MATLAB R2019a software was used to evaluate the null hypothesis (H₀), which states that the medians of the different groups are statistically equal, against the alternative hypothesis (H₁), which states that at least one of the medians differs significantly from the others. In this regard, p-values less than 0.05 indicate that the variations in responses are not due to chance, but rather to the effect of the treatments, supporting the hypothesis that their application influences the evaluated agronomic and nutritional characteristics. On the contrary, p-values greater than this threshold suggest that there are no statistically significant differences between the medians of the groups being compared.

3.1. Product Assessment

To evaluate product quality in each of the experimental treatments, five key variables were defined: weight, length, width, circularity, and number of grains per pod [30]. These morphological characteristics represent fundamental indicators of yield and commercial quality of the Phaseolus vulgaris crop [31].

Table 1 presents the results of the median comparison test, where statistically significant differences can be observed in some of the evaluated quality variables, reflecting the possible effect of the treatments applied to the experimental crops. In particular, for the variable corresponding to the number of grains, the analysis yielded a p-value < 0.05, indicating the existence of significant differences between the medians of the experiments and, therefore, a notable influence of the treatment on this characteristic.
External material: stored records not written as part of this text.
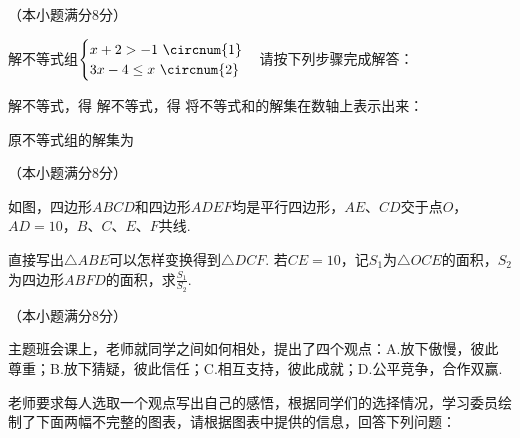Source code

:\documentclass[10pt]{article}
\begin{document}
\begin{questions}{\answeringintroduction}
    \question （本小题满分8分）\par
    解不等式组$\begin{cases}
        x+2 > -1 \ \text{\circnum{1}} \\
        3x-4 \leq x \ \text{\circnum{2}}
    \end{cases}$请按下列步骤完成解答：
    \begin{subquestions}
        \rmsubquestion 解不等式，得\complitingline
        \rmsubquestion 解不等式，得\complitingline
        \rmsubquestion 将不等式和的解集在数轴上表示出来：
        \addemptyline
        \begin{figure}[!htb]
            \centering
        \end{figure}
        \rmsubquestion 原不等式组的解集为\complitingline
    \end{subquestions}
    \question （本小题满分8分）\par
    如图，四边形$ABCD$和四边形$ADEF$均是平行四边形，$AE$、$CD$交于点$O$，$AD=10$，$B$、$C$、$E$、$F$共线.
    \begin{subquestions}
        \subquestion 直接写出$\triangle ABE$可以怎样变换得到$\triangle DCF$.
        \subquestion 若$CE=10$，记$S_1$为$\triangle OCE$的面积，$S_2$为四边形$ABFD$的面积，求$\frac{S_1}{S_2}$.
    \end{subquestions}
    \question （本小题满分8分）\par
    主题班会课上，老师就同学之间如何相处，提出了四个观点：A.放下傲慢，彼此尊重；B.放下猜疑，彼此信任；C.相互支持，彼此成就；D.公平竞争，合作双赢. \par
    \qquad 老师要求每人选取一个观点写出自己的感悟，根据同学们的选择情况，学习委员绘制了下面两幅不完整的图表，请根据图表中提供的信息，回答下列问题：

\end{questions}
\end{document}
Figure 1 and Figure 2 show the box plots of 2 of the study variables, the weight of the pods in grams and the number of pods obtained.

3.2. Vegetative State

Following the morphological analysis of the plants, variables were defined to quantify aspects associated with the physical quality of the plants' vegetative state during the phenological cycle. These variables were selected for their agronomic relevance and their ability to reflect the differential physiological and morphological behavior among the applied treatments.

The variables evaluated are: number of flowers per plant, number of pods per plant, plant height (cm), leaf temperature (°C), and root temperature (°C). These variables provide information on potential productivity, the structural development of the plants, and their physiological response to the application of the biofertilizer.

Table 2 shows the results of applying the Kruskal-Wallis test.

Figure 3, Figure 4, Figure 5 and Figure 6 show the box plot of the averages of the variables that describe the vegetative state of the plants.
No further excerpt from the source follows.